* **Prompt**
Search the records for the word "example". Copy every line where it appears.

==*==

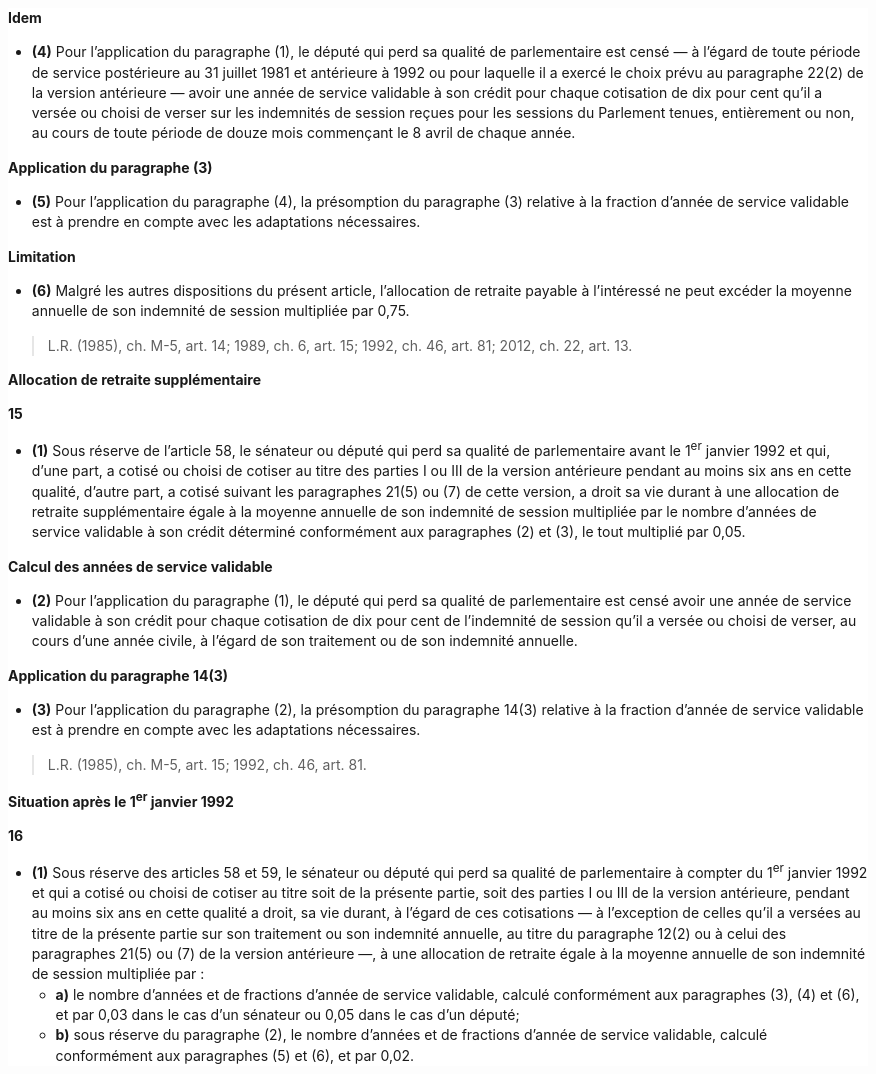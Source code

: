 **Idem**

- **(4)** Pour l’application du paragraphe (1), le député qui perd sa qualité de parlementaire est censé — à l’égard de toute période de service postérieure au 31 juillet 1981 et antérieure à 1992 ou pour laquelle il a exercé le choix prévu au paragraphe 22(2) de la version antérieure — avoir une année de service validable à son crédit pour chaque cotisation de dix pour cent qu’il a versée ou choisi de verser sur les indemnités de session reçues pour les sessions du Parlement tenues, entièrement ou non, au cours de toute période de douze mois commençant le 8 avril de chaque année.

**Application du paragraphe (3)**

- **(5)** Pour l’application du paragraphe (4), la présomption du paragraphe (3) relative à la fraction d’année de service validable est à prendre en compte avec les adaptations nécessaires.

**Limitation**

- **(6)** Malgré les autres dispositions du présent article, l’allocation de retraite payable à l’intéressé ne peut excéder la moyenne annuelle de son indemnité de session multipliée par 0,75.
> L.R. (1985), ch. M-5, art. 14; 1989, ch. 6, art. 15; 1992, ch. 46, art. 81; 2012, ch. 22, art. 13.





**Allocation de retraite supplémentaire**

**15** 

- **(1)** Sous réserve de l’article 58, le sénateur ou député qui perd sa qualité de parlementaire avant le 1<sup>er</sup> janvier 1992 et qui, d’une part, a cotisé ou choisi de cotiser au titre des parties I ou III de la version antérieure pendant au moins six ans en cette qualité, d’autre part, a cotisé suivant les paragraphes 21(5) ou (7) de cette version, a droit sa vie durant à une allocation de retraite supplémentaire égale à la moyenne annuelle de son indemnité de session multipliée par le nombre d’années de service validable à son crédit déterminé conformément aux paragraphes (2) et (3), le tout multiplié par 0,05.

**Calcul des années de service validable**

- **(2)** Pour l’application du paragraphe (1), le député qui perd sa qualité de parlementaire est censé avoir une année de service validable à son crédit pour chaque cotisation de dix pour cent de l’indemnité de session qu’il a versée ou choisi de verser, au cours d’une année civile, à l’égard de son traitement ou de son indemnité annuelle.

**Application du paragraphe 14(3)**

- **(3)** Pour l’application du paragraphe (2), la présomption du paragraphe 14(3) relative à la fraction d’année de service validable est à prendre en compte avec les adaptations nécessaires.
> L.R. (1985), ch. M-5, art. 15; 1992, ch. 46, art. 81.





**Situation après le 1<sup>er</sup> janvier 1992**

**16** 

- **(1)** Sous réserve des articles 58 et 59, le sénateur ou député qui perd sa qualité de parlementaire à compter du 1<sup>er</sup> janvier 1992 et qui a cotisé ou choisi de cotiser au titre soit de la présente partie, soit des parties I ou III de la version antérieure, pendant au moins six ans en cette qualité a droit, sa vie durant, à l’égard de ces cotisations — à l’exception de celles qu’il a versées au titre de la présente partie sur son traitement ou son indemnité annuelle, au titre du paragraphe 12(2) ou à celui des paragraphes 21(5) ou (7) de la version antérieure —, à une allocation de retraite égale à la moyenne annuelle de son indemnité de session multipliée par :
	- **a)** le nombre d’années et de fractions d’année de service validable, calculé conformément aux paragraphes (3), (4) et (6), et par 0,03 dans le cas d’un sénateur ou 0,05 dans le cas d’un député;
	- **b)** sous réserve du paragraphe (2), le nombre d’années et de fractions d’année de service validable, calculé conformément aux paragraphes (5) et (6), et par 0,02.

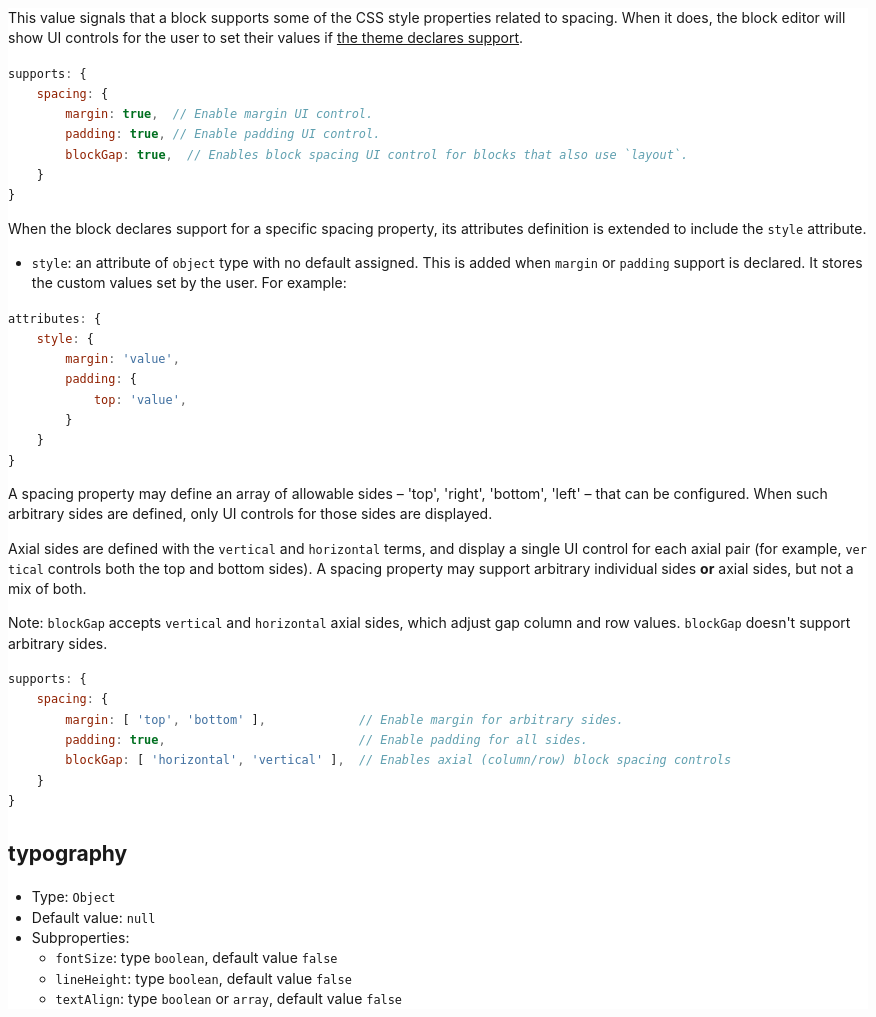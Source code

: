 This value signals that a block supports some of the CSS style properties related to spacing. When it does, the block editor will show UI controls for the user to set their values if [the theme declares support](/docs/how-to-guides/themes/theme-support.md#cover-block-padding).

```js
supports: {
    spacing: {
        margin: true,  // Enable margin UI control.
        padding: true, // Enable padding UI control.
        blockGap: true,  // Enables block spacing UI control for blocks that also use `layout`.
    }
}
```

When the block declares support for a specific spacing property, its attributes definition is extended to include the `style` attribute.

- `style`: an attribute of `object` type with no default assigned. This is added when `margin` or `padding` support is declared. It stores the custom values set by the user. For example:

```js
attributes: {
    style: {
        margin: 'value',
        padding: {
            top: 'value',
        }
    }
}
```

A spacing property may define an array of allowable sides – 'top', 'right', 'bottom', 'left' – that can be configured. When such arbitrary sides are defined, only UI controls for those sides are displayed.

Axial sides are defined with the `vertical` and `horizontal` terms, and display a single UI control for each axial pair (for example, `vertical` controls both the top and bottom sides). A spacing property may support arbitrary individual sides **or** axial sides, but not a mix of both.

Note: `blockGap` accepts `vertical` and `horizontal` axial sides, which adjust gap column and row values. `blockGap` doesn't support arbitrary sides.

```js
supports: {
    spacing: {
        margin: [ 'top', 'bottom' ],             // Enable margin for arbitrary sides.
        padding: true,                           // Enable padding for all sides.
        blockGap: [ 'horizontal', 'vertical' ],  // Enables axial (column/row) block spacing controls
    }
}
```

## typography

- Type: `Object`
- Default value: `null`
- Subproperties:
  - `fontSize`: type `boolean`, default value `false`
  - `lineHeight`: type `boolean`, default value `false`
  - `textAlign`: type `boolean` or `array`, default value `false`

==*==

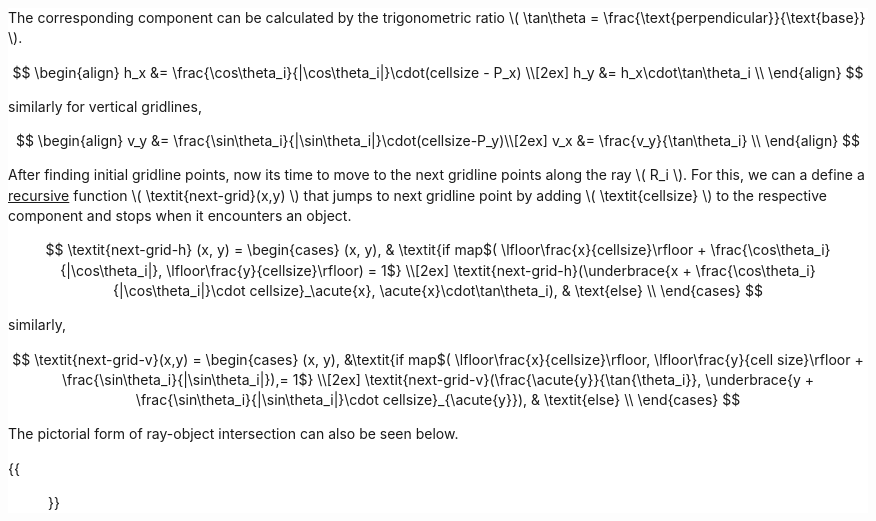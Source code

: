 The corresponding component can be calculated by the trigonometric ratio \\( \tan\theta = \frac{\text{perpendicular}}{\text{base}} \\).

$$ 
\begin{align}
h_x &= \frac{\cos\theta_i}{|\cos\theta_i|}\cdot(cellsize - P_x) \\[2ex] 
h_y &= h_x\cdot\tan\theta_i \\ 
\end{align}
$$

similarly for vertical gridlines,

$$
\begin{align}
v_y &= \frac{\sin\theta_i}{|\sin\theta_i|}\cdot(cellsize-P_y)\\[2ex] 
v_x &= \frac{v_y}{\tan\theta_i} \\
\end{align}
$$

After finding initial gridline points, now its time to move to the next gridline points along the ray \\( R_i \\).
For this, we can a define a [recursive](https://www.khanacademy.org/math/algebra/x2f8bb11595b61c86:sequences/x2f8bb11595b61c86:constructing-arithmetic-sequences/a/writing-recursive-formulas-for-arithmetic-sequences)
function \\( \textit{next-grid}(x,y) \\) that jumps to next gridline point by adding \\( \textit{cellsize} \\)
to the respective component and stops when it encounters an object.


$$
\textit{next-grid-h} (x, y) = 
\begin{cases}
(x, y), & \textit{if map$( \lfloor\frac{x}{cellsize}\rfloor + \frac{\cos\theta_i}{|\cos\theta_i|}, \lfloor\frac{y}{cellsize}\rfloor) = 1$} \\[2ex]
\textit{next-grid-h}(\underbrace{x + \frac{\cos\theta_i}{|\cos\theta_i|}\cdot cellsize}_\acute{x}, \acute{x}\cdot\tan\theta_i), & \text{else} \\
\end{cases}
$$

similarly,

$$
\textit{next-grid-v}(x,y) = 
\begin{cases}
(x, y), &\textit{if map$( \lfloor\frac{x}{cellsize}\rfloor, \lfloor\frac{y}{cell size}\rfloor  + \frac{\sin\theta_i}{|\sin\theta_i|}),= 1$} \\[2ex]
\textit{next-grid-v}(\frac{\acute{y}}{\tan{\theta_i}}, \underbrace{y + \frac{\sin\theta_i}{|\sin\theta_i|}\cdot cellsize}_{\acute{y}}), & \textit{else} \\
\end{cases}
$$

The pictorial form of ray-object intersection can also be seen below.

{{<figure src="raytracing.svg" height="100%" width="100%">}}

==*==

* **Answer**
- `style`: an attribute of `object` type with no default assigned. This is added when `margin` or `padding` support is declared. It stores the custom values set by the user. For example:
Axial sides are defined with the `vertical` and `horizontal` terms, and display a single UI control for each axial pair (for example, `vertical` controls both the top and bottom sides). A spacing property may support arbitrary individual sides **or** axial sides, but not a mix of both.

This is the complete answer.